The module of strings contains methods that help manipulate and process strings in a dataframe.

Append Tags to Frame

strings.append_tags_to_frame(X_train: pandas.core.frame.DataFrame, X_test: pandas.core.frame.DataFrame, field_name: str, prefix: Optional[str] = '', max_features: Optional[int] = 500, min_df: Union[int, float] = 1, lowercase=False, tokenizer: Optional[Callable[[str], List[str]]] = <function _tokenize>) → Tuple[pandas.core.frame.DataFrame, pandas.core.frame.DataFrame][source]

Extracts tags from a given field and append them as dataframe.

  • X_train – Pandas’ dataframe with the train features.
  • X_test – Pandas’ dataframe with the test features.
  • field_name – the feature to parse.
  • prefix – the given prefix for new tag feature.
  • max_features – int or None, default=500. max tags names to consider.
  • min_df – float in range [0.0, 1.0] or int, default=1. When building the tag name set ignore tags that have a document frequency strictly higher than the given threshold (corpus-specific stop words). If float, the parameter represents a proportion of documents, integer absolute counts.
  • lowercase – boolean, default=False. Convert all characters to lowercase before tokenizing the tag names.
  • tokenizer – callable or None. Override the string tokenization step while preserving the preprocessing and n-grams generation steps. Default splits by “,”, and retain alphanumeric characters with special characters “_”, “$” and “-“.

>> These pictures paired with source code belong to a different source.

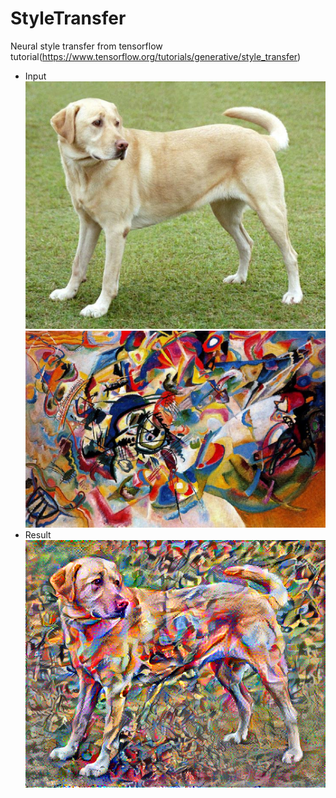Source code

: # StyleTransfer
Neural style transfer from tensorflow tutorial(https://www.tensorflow.org/tutorials/generative/style_transfer)
* Input  
![input_image](./input1.png)  
![input_style](./input2.png)  
* Result  
![output](./output.png)  
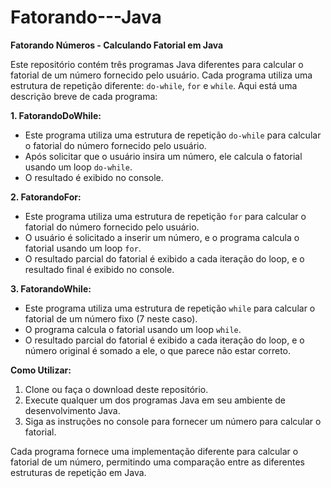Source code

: # Fatorando---Java
**Fatorando Números - Calculando Fatorial em Java**

Este repositório contém três programas Java diferentes para calcular o fatorial de um número fornecido pelo usuário. Cada programa utiliza uma estrutura de repetição diferente: `do-while`, `for` e `while`. Aqui está uma descrição breve de cada programa:

**1. FatorandoDoWhile:**
- Este programa utiliza uma estrutura de repetição `do-while` para calcular o fatorial do número fornecido pelo usuário.
- Após solicitar que o usuário insira um número, ele calcula o fatorial usando um loop `do-while`.
- O resultado é exibido no console.

**2. FatorandoFor:**
- Este programa utiliza uma estrutura de repetição `for` para calcular o fatorial do número fornecido pelo usuário.
- O usuário é solicitado a inserir um número, e o programa calcula o fatorial usando um loop `for`.
- O resultado parcial do fatorial é exibido a cada iteração do loop, e o resultado final é exibido no console.

**3. FatorandoWhile:**
- Este programa utiliza uma estrutura de repetição `while` para calcular o fatorial de um número fixo (7 neste caso).
- O programa calcula o fatorial usando um loop `while`.
- O resultado parcial do fatorial é exibido a cada iteração do loop, e o número original é somado a ele, o que parece não estar correto.

**Como Utilizar:**
1. Clone ou faça o download deste repositório.
2. Execute qualquer um dos programas Java em seu ambiente de desenvolvimento Java.
3. Siga as instruções no console para fornecer um número para calcular o fatorial.

Cada programa fornece uma implementação diferente para calcular o fatorial de um número, permitindo uma comparação entre as diferentes estruturas de repetição em Java.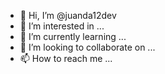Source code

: - 👋 Hi, I’m @juanda12dev
- 👀 I’m interested in ...
- 🌱 I’m currently learning ...
- 💞️ I’m looking to collaborate on ...
- 📫 How to reach me ...

<!---
juanda12dev/juanda12dev is a ✨ special ✨ repository because its `README.md` (this file) appears on your GitHub profile.
You can click the Preview link to take a look at your changes.
--->
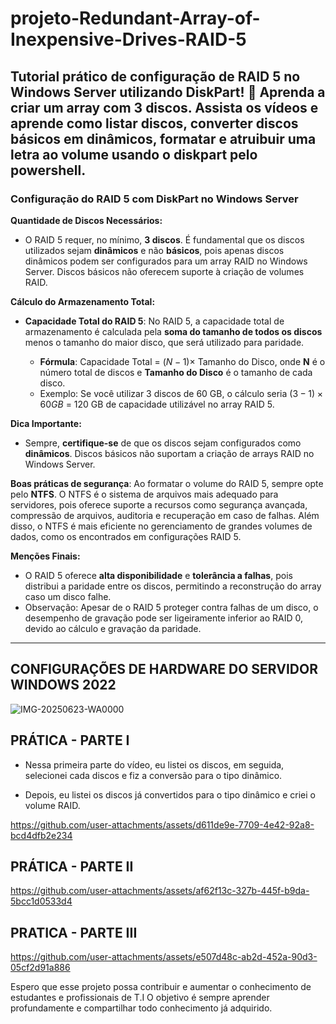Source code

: # projeto-Redundant-Array-of-Inexpensive-Drives-RAID-5
Tutorial prático de configuração de RAID 5 no Windows Server utilizando DiskPart! 🚀 Aprenda a criar um array com 3 discos. Assista os vídeos e aprende como listar discos, converter discos básicos em dinâmicos, formatar e atruibuir uma letra ao volume usando o diskpart pelo powershell.
---

### **Configuração do RAID 5 com DiskPart no Windows Server**

**Quantidade de Discos Necessários:**

* O RAID 5 requer, no mínimo, **3 discos**. É fundamental que os discos utilizados sejam **dinâmicos** e não **básicos**, pois apenas discos dinâmicos podem ser configurados para um array RAID no Windows Server. Discos básicos não oferecem suporte à criação de volumes RAID.

**Cálculo do Armazenamento Total:**

* **Capacidade Total do RAID 5**: No RAID 5, a capacidade total de armazenamento é calculada pela **soma do tamanho de todos os discos** menos o tamanho do maior disco, que será utilizado para paridade.

  * **Fórmula**: Capacidade Total = $(N - 1) \times$ Tamanho do Disco, onde **N** é o número total de discos e **Tamanho do Disco** é o tamanho de cada disco.
  * Exemplo: Se você utilizar 3 discos de 60 GB, o cálculo seria $(3 - 1) \times 60 GB$ = 120 GB de capacidade utilizável no array RAID 5.

**Dica Importante:**

* Sempre, **certifique-se** de que os discos sejam configurados como **dinâmicos**. Discos básicos não suportam a criação de arrays RAID no Windows Server.



**Boas práticas de segurança**: Ao formatar o volume do RAID 5, sempre opte pelo **NTFS**. O NTFS é o sistema de arquivos mais adequado para servidores, pois oferece suporte a recursos como segurança avançada, compressão de arquivos, auditoria e recuperação em caso de falhas. Além disso, o NTFS é mais eficiente no gerenciamento de grandes volumes de dados, como os encontrados em configurações RAID 5.

**Menções Finais:**

* O RAID 5 oferece **alta disponibilidade** e **tolerância a falhas**, pois distribui a paridade entre os discos, permitindo a reconstrução do array caso um disco falhe.
* Observação: Apesar de o RAID 5 proteger contra falhas de um disco, o desempenho de gravação pode ser ligeiramente inferior ao RAID 0, devido ao cálculo e gravação da paridade.

---


## CONFIGURAÇÕES DE HARDWARE DO SERVIDOR WINDOWS 2022
![IMG-20250623-WA0000](https://github.com/user-attachments/assets/4508aa88-7dad-4b93-b9d5-188780e68202)


## PRÁTICA - PARTE I 
* Nessa primeira parte do vídeo, eu listei os discos, em seguida, selecionei cada discos e fiz a conversão para o tipo dinâmico.

* Depois, eu listei os discos já convertidos para o tipo dinâmico e criei o volume RAID.


https://github.com/user-attachments/assets/d611de9e-7709-4e42-92a8-bcd4dfb2e234

## PRÁTICA - PARTE II



https://github.com/user-attachments/assets/af62f13c-327b-445f-b9da-5bcc1d0533d4


## PRATICA - PARTE III




https://github.com/user-attachments/assets/e507d48c-ab2d-452a-90d3-05cf2d91a886


Espero que esse projeto possa contribuir e aumentar o conhecimento de estudantes e profissionais de T.I O objetivo é sempre aprender profundamente e compartilhar todo conhecimento já adquirido. 
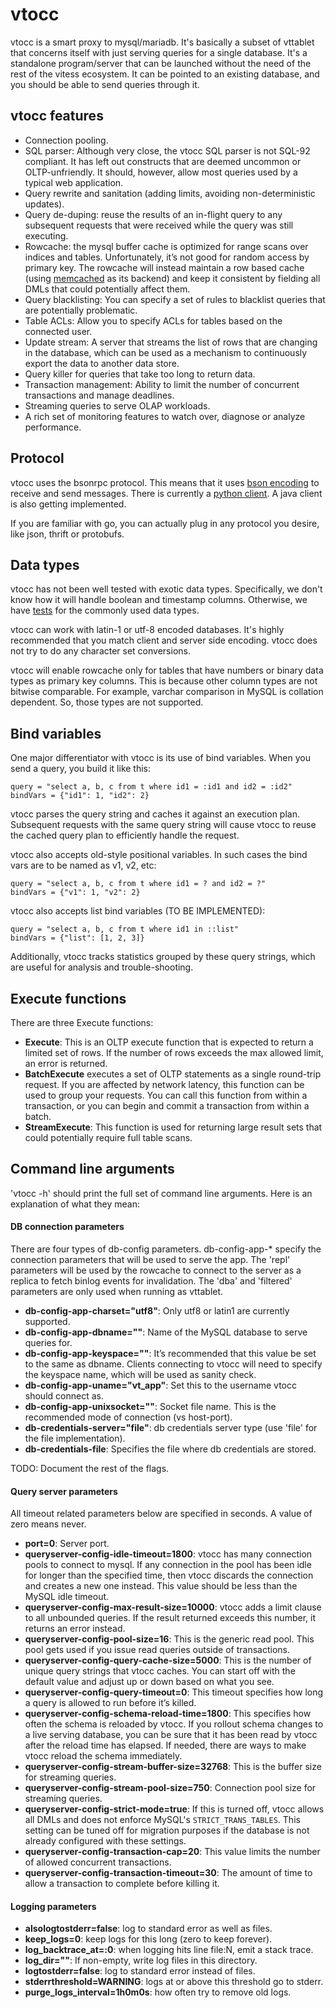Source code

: # vtocc

vtocc is a smart proxy to mysql/mariadb. It's basically a subset of
vttablet that concerns itself with just serving queries for a
single database. It's a standalone program/server that can be
launched without the need of the rest of the vitess ecosystem.
It can be pointed to an existing database, and you should be able
to send queries through it.

## vtocc features
* Connection pooling.
* SQL parser: Although very close, the vtocc SQL parser is not SQL-92
  compliant. It has left out constructs that are deemed uncommon or
  OLTP-unfriendly. It should, however, allow most queries used by a
  typical web application.
* Query rewrite and sanitation (adding limits, avoiding non-deterministic updates).
* Query de-duping: reuse the results of an in-flight query to any
  subsequent requests that were received while the query was still
  executing.
* Rowcache: the mysql buffer cache is optimized for range scans over
  indices and tables. Unfortunately, it’s not good for random access
  by primary key. The rowcache will instead maintain a row based cache
  (using [memcached](http://memcached.org/) as its backend) and keep it
  consistent by fielding all DMLs that could potentially affect them.
* Query blacklisting: You can specify a set of rules to blacklist queries
  that are potentially problematic.
* Table ACLs: Allow you to specify ACLs for tables based on the connected
  user.
* Update stream: A server that streams the list of rows that are changing
  in the database, which can be used as a mechanism to continuously export
  the data to another data store.
* Query killer for queries that take too long to return data.
* Transaction management: Ability to limit the number of concurrent
  transactions and manage deadlines.
* Streaming queries to serve OLAP workloads.
* A rich set of monitoring features to watch over, diagnose or analyze performance.

## Protocol
vtocc uses the bsonrpc protocol. This means that it uses [bson encoding](http://bsonspec.org)
to receive and send messages. There is currently a [python client](https://github.com/youtube/vitess/blob/master/py/vtdb/tablet.py). A java client is
also getting implemented.

If you are familiar with go, you can actually plug in any protocol you desire, like json,
thrift or protobufs.

## Data types
vtocc has not been well tested with exotic data types. Specifically, we don't know how it
will handle boolean and timestamp columns. Otherwise, we have [tests](https://github.com/youtube/vitess/blob/master/test/test_data/test_schema.sql#L45) for
the commonly used data types.

vtocc can work with latin-1 or utf-8 encoded databases. It's highly recommended that you match
client and server side encoding. vtocc does not try to do any character set conversions.

vtocc will enable rowcache only for tables that have numbers or binary data types as primary
key columns. This is because other column types are not bitwise comparable. For example,
varchar comparison in MySQL is collation dependent. So, those types are not supported.

## Bind variables
One major differentiator with vtocc is its use of bind variables. When you send a query,
you build it like this:

    query = "select a, b, c from t where id1 = :id1 and id2 = :id2"
    bindVars = {"id1": 1, "id2": 2}

vtocc parses the query string and caches it against an execution plan. Subsequent requests
with the same query string will cause vtocc to reuse the cached query plan to efficiently
handle the request.

vtocc also accepts old-style positional variables. In such cases the bind vars are to be
named as v1, v2, etc:

    query = "select a, b, c from t where id1 = ? and id2 = ?"
    bindVars = {"v1": 1, "v2": 2}

vtocc also accepts list bind variables (TO BE IMPLEMENTED):

    query = "select a, b, c from t where id1 in ::list"
    bindVars = {"list": [1, 2, 3]}

Additionally, vtocc tracks statistics grouped by these query strings, which are
useful for analysis and trouble-shooting.

## Execute functions
There are three Execute functions:
* **Execute**: This is an OLTP execute function that is expected to return a limited set
  of rows. If the number of rows exceeds the max allowed limit, an error is returned.
* **BatchExecute** executes a set of OLTP statements as a single round-trip request. If you
  are affected by network latency, this function can be used to group your requests.
  You can call this function from within a transaction, or you can begin and commit a
  transaction from within a batch.
* **StreamExecute**: This function is used for returning large result sets that could
  potentially require full table scans.

## Command line arguments
'vtocc -h' should print the full set of command line arguments. Here is an explanation
of what they mean:
#### DB connection parameters
There are four types of db-config parameters. db-config-app-* specify the connection parameters
that will be used to serve the app. The 'repl' parameters will be used by the rowcache to connect
to the server as a replica to fetch binlog events for invalidation. The 'dba' and 'filtered'
parameters are only used when running as vttablet.
* **db-config-app-charset="utf8"**: Only utf8 or latin1 are currently supported.
* **db-config-app-dbname=""**: Name of the MySQL database to serve queries for.
* **db-config-app-keyspace=""**: It’s recommended that this value be set to the same as dbname. Clients connecting to vtocc will need to specify the keyspace name, which will be used as sanity check.
* **db-config-app-uname="vt_app"**: Set this to the username vtocc should connect as.
* **db-config-app-unixsocket=""**: Socket file name. This is the recommended mode of connection (vs host-port).
* **db-credentials-server="file"**: db credentials server type (use 'file' for the file implementation).
* **db-credentials-file**: Specifies the file where db credentials are stored.

TODO: Document the rest of the flags.

#### Query server parameters
All timeout related parameters below are specified in seconds. A value of zero means never.
* **port=0**: Server port.
* **queryserver-config-idle-timeout=1800**: vtocc has many connection pools to connect to mysql. If any connection in the pool has been idle for longer than the specified time, then vtocc discards the connection and creates a new one instead. This value should be less than the MySQL idle timeout.
* **queryserver-config-max-result-size=10000**: vtocc adds a limit clause to all unbounded queries. If the result returned exceeds this number, it returns an error instead.
* **queryserver-config-pool-size=16**: This is the generic read pool. This pool gets used if you issue read queries outside of transactions.
* **queryserver-config-query-cache-size=5000**: This is the number of unique query strings that vtocc caches. You can start off with the default value and adjust up or down based on what you see.
* **queryserver-config-query-timeout=0**: This timeout specifies how long a query is allowed to run before it’s killed.
* **queryserver-config-schema-reload-time=1800**: This specifies how often the schema is reloaded by vtocc. If you rollout schema changes to a live serving database, you can be sure that it has been read by vtocc after the reload time has elapsed. If needed, there are ways to make vtocc reload the schema immediately.
* **queryserver-config-stream-buffer-size=32768**: This is the buffer size for streaming queries.
* **queryserver-config-stream-pool-size=750**: Connection pool size for streaming queries.
* **queryserver-config-strict-mode=true**: If this is turned off, vtocc allows all DMLs and does not enforce MySQL's `STRICT_TRANS_TABLES`. This setting can be tuned off for migration purposes if the database is not already configured with these settings.
* **queryserver-config-transaction-cap=20**: This value limits the number of allowed concurrent transactions.
* **queryserver-config-transaction-timeout=30**: The amount of time to allow a transaction to complete before killing it.

#### Logging parameters
* **alsologtostderr=false**: log to standard error as well as files.
* **keep_logs=0**: keep logs for this long (zero to keep forever).
* **log_backtrace_at=:0**: when logging hits line file:N, emit a stack trace.
* **log_dir=""**: If non-empty, write log files in this directory.
* **logtostderr=false**: log to standard error instead of files.
* **stderrthreshold=WARNING**: logs at or above this threshold go to stderr.
* **purge_logs_interval=1h0m0s**: how often try to remove old logs.


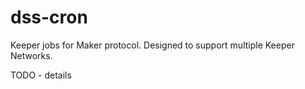# dss-cron

Keeper jobs for Maker protocol. Designed to support multiple Keeper Networks.

TODO - details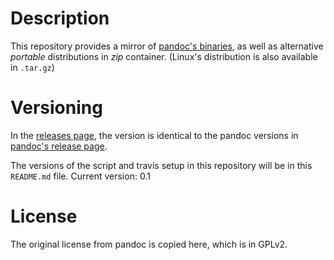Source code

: # Description

This repository provides a mirror of [pandoc's binaries](https://github.com/jgm/pandoc/releases), as well as alternative *portable* distributions in *zip* container. (Linux's distribution is also available in `.tar.gz`)

# Versioning

In the [releases page](https://github.com/pandoc-extras/pandoc-portable/releases), the version is identical to the pandoc versions in [pandoc's release page](https://github.com/jgm/pandoc/releases).

The versions of the script and travis setup in this repository will be in this `README.md` file. Current version: 0.1

# License

The original license from pandoc is copied here, which is in GPLv2.
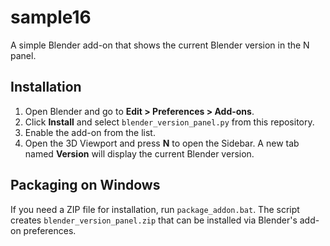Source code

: # sample16

A simple Blender add-on that shows the current Blender version in the N panel.

## Installation

1. Open Blender and go to **Edit > Preferences > Add-ons**.
2. Click **Install** and select `blender_version_panel.py` from this repository.
3. Enable the add-on from the list.
4. Open the 3D Viewport and press **N** to open the Sidebar. A new tab named **Version** will display the current Blender version.


## Packaging on Windows

If you need a ZIP file for installation, run `package_addon.bat`. The script
creates `blender_version_panel.zip` that can be installed via Blender's add-on
preferences.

the train and test with tags appended.

Code Example

In this example we’ll create our own simple dataset that looks like that:


article_name article_tags
1 ds,ml,dl
2 ds,ml


article_name article_tags
3 ds,ml,py

and parse it:

import pandas

from ds_utils.strings import append_tags_to_frame

x_train = pandas.DataFrame([{"article_name": "1", "article_tags": "ds,ml,dl"},
                            {"article_name": "2", "article_tags": "ds,ml"}])
x_test = pandas.DataFrame([{"article_name": "3", "article_tags": "ds,ml,py"}])

x_train_with_tags, x_test_with_tags = append_tags_to_frame(x_train, x_test, "article_tags", "tag_")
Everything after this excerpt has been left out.